By the CIA’s own account, Bin al-Shibh had been one of their most cooperative detainees, talking freely. The videotapes from Morocco show calmly him answering questions while sitting at a desk. One former interrogator derisively described Bin al-Shihb as “folding like a wet suit.” In the 9-11 Commission Report, Bin al-Shihb’s interrogation is cited 119 times. Only Khalid Sheikh Mohammed is referenced more often.

Nevertheless, while Bin al-Shibh was detained in Rabat, the CIA was busy planning a much more aggressive approach to extract information from him, a routine of torture and abuse that would become the model for the Agency’s “enhanced interrogation techniques.” These methods were designed by psychologists like Bruce Jessen and James Mitchell, who had taken oaths to heal minds and then capitalized ($81 million in payments from the CIA) on fracturing them.

The rough stuff would begin in February 2003 near Szymany, Poland at a CIA black prison known as Detention Site Blue, where he was held for four months.  But Bin al-Shihb had nothing left to give. He’d spilled all he knew. More than that he knew, most likely, in an attempt to appease his inquisitors. From here on, the point of his torture would be the torture itself. It would end up ruining his mind.

After Bin al-Shihb arrived in Poland, now in the custody of the CIA itself, he was once again stripped naked, and then placed in a diaper. His hands and feet were chained to the ceiling with, according to the CIA’s own wording, his “arms outstretched over his head (with his feet firmly on the floor and not allowed to support his weight with his arms).” He was kept in a white room, flooded with bright white lights. After one of the bulbs blew out, one of the interrogators saw Bin al-Shibh flinch and cower in the corner of the room. In response, the torturers began to keep Bin al-Shihb in the dark and blast music into the room for 72 hours straight.  The temperature of the room was kept cold. His head and face were shaved. For the first three or four weeks, he was kept on a liquid diet and denied any solid food. The CIA called this technique “sensory dislocation.”

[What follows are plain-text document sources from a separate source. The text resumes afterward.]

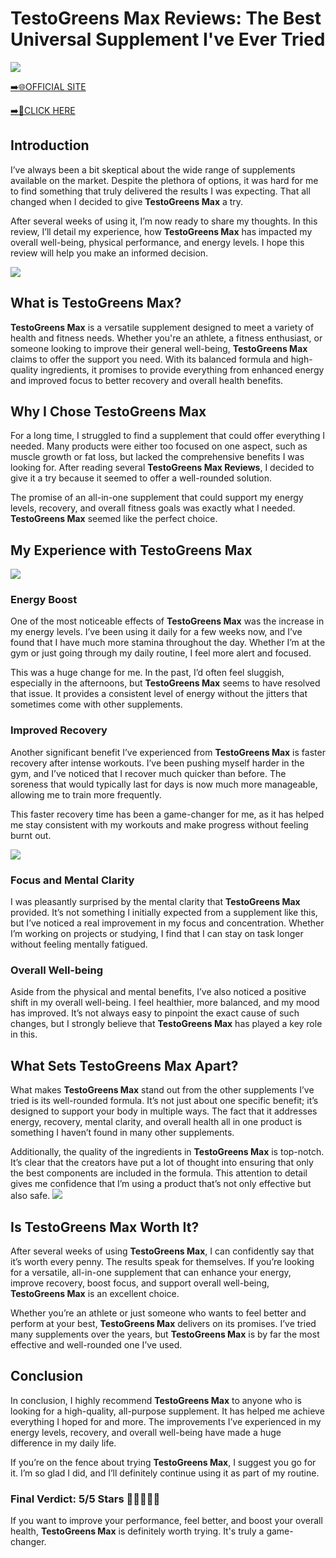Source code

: # TestoGreens Max Reviews: The Best Universal Supplement I've Ever Tried

[![](https://static.vecteezy.com/system/resources/thumbnails/019/896/014/small/buy-now-gradient-button-with-cart-symbol-buy-now-illustration-png.png)](https://edetoop.top/lander/sugarpreland-1/testogreens.html) 

[➡️🌐OFFICIAL SITE](https://edetoop.top/lander/sugarpreland-1/testogreens.html) 

[➡️🔗CLICK HERE](https://edetoop.top/lander/sugarpreland-1/testogreens.html) 


## Introduction

I’ve always been a bit skeptical about the wide range of supplements available on the market. Despite the plethora of options, it was hard for me to find something that truly delivered the results I was expecting. That all changed when I decided to give **TestoGreens Max** a try.

After several weeks of using it, I’m now ready to share my thoughts. In this review, I’ll detail my experience, how **TestoGreens Max** has impacted my overall well-being, physical performance, and energy levels. I hope this review will help you make an informed decision. 

[![](https://wallpapers.com/images/hd/red-order-now-button-udg4jcj4arvn8b0n-2.png)](https://edetoop.top/lander/sugarpreland-1/testogreens.html)  

## What is TestoGreens Max?

**TestoGreens Max** is a versatile supplement designed to meet a variety of health and fitness needs. Whether you're an athlete, a fitness enthusiast, or someone looking to improve their general well-being, **TestoGreens Max** claims to offer the support you need. With its balanced formula and high-quality ingredients, it promises to provide everything from enhanced energy and improved focus to better recovery and overall health benefits.

## Why I Chose TestoGreens Max

For a long time, I struggled to find a supplement that could offer everything I needed. Many products were either too focused on one aspect, such as muscle growth or fat loss, but lacked the comprehensive benefits I was looking for. After reading several **TestoGreens Max Reviews**, I decided to give it a try because it seemed to offer a well-rounded solution.

The promise of an all-in-one supplement that could support my energy levels, recovery, and overall fitness goals was exactly what I needed. **TestoGreens Max** seemed like the perfect choice.

## My Experience with TestoGreens Max

[![](https://static.vecteezy.com/system/resources/thumbnails/019/896/014/small/buy-now-gradient-button-with-cart-symbol-buy-now-illustration-png.png)](https://edetoop.top/lander/sugarpreland-1/testogreens.html)

### Energy Boost

One of the most noticeable effects of **TestoGreens Max** was the increase in my energy levels. I’ve been using it daily for a few weeks now, and I’ve found that I have much more stamina throughout the day. Whether I’m at the gym or just going through my daily routine, I feel more alert and focused.

This was a huge change for me. In the past, I’d often feel sluggish, especially in the afternoons, but **TestoGreens Max** seems to have resolved that issue. It provides a consistent level of energy without the jitters that sometimes come with other supplements.

### Improved Recovery

Another significant benefit I’ve experienced from **TestoGreens Max** is faster recovery after intense workouts. I’ve been pushing myself harder in the gym, and I’ve noticed that I recover much quicker than before. The soreness that would typically last for days is now much more manageable, allowing me to train more frequently.

This faster recovery time has been a game-changer for me, as it has helped me stay consistent with my workouts and make progress without feeling burnt out.

[![](https://wallpapers.com/images/hd/red-order-now-button-udg4jcj4arvn8b0n-2.png)](https://edetoop.top/lander/sugarpreland-1/testogreens.html)  

### Focus and Mental Clarity

I was pleasantly surprised by the mental clarity that **TestoGreens Max** provided. It’s not something I initially expected from a supplement like this, but I’ve noticed a real improvement in my focus and concentration. Whether I’m working on projects or studying, I find that I can stay on task longer without feeling mentally fatigued.

### Overall Well-being

Aside from the physical and mental benefits, I’ve also noticed a positive shift in my overall well-being. I feel healthier, more balanced, and my mood has improved. It’s not always easy to pinpoint the exact cause of such changes, but I strongly believe that **TestoGreens Max** has played a key role in this.

## What Sets TestoGreens Max Apart?

What makes **TestoGreens Max** stand out from the other supplements I’ve tried is its well-rounded formula. It’s not just about one specific benefit; it’s designed to support your body in multiple ways. The fact that it addresses energy, recovery, mental clarity, and overall health all in one product is something I haven’t found in many other supplements.

Additionally, the quality of the ingredients in **TestoGreens Max** is top-notch. It’s clear that the creators have put a lot of thought into ensuring that only the best components are included in the formula. This attention to detail gives me confidence that I’m using a product that’s not only effective but also safe.
[![](https://static.vecteezy.com/system/resources/thumbnails/019/896/014/small/buy-now-gradient-button-with-cart-symbol-buy-now-illustration-png.png)](https://edetoop.top/lander/sugarpreland-1/testogreens.html)
## Is TestoGreens Max Worth It?

After several weeks of using **TestoGreens Max**, I can confidently say that it’s worth every penny. The results speak for themselves. If you’re looking for a versatile, all-in-one supplement that can enhance your energy, improve recovery, boost focus, and support overall well-being, **TestoGreens Max** is an excellent choice.

Whether you’re an athlete or just someone who wants to feel better and perform at your best, **TestoGreens Max** delivers on its promises. I’ve tried many supplements over the years, but **TestoGreens Max** is by far the most effective and well-rounded one I’ve used.

## Conclusion

In conclusion, I highly recommend **TestoGreens Max** to anyone who is looking for a high-quality, all-purpose supplement. It has helped me achieve everything I hoped for and more. The improvements I’ve experienced in my energy levels, recovery, and overall well-being have made a huge difference in my daily life.

If you’re on the fence about trying **TestoGreens Max**, I suggest you go for it. I’m so glad I did, and I’ll definitely continue using it as part of my routine.

### Final Verdict: 5/5 Stars 🌟🌟🌟🌟🌟

If you want to improve your performance, feel better, and boost your overall health, **TestoGreens Max** is definitely worth trying. It's truly a game-changer.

He was interrogated often, often multiple times a day. The same questions were asked over and over again, often interrupted by Bin al-Shihb being sprayed with ice-cold water from a house. Between the questioning, Bin al-Shihb was slapped repeatedly in the face and the abdomen. He was walled, kept in cramped stress positions and waterboarded. Bin al-Shibh would be chained for days, and not permitted to even use the toilet, so he was forced to stand and sleep in his own urine and feces and then hosed down while being taunted by the guards.  He was ordered to call his torturers “Sir.” When he failed to do so, he would be anally raped with rectal hydrations (EiTs). His interrogators noted that the procedures were used for “behavior adjustment,” when Bin al-Shibh showed his interrogators a lack of respect. The torture went on for five months. What was the goal of this repeated abuse? According to the CIA’s Inspector General, Bin al-Shibh’s treatment was “designed to psychologically ‘dislocate’ the detainee, maximizing his feeling of vulnerability and helplessness, and reduce or eliminate his will to resist.” In fact, it seems to have done the opposite. While cooperative in the early months of his detention, Bin al-Shibh became, according to CIA interrogators, increasingly defiant. He also seemed to be going insane. He was hallucinating, talking nonsense, and acting paranoid. And who could blame him?